(Data excerpts)
------------------------------------------------------------------------

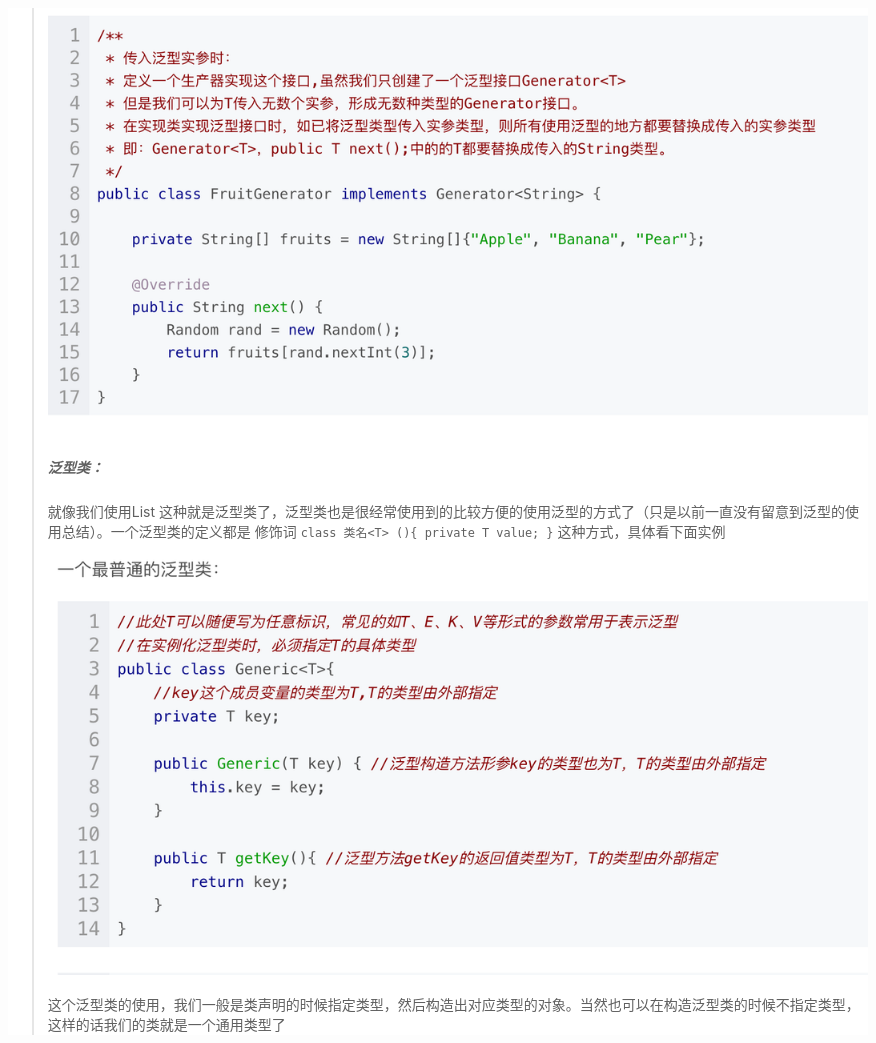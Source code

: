   >![image-20201110223608233](image-20201110223608233.png)
  >
  >##### 泛型类：
  >
  >就像我们使用List<String> 这种就是泛型类了，泛型类也是很经常使用到的比较方便的使用泛型的方式了（只是以前一直没有留意到泛型的使用总结）。一个泛型类的定义都是 修饰词 ``` class 类名<T> (){ private T value; } ``` 这种方式，具体看下面实例
  >
  >![image-20201110222424697](image-20201110222424697.png)
  >
  >这个泛型类的使用，我们一般是类声明的时候指定类型，然后构造出对应类型的对象。当然也可以在构造泛型类的时候不指定类型，这样的话我们的类就是一个通用类型了
  >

------------------------------------------------------------------------

* _WORK TO COMPLETE_
Repeat the records in full, exactly as they appear, without the pictures.

* _RESPONSE AREA_
Source code

:   >![image-20201110223608233](image-20201110223608233.png)
  >
  >##### 泛型类：
  >
  >就像我们使用List<String> 这种就是泛型类了，泛型类也是很经常使用到的比较方便的使用泛型的方式了（只是以前一直没有留意到泛型的使用总结）。一个泛型类的定义都是 修饰词 ``` class 类名<T> (){ private T value; } ``` 这种方式，具体看下面实例
  >
  >![image-20201110222424697](image-20201110222424697.png)
  >
  >这个泛型类的使用，我们一般是类声明的时候指定类型，然后构造出对应类型的对象。当然也可以在构造泛型类的时候不指定类型，这样的话我们的类就是一个通用类型了
  >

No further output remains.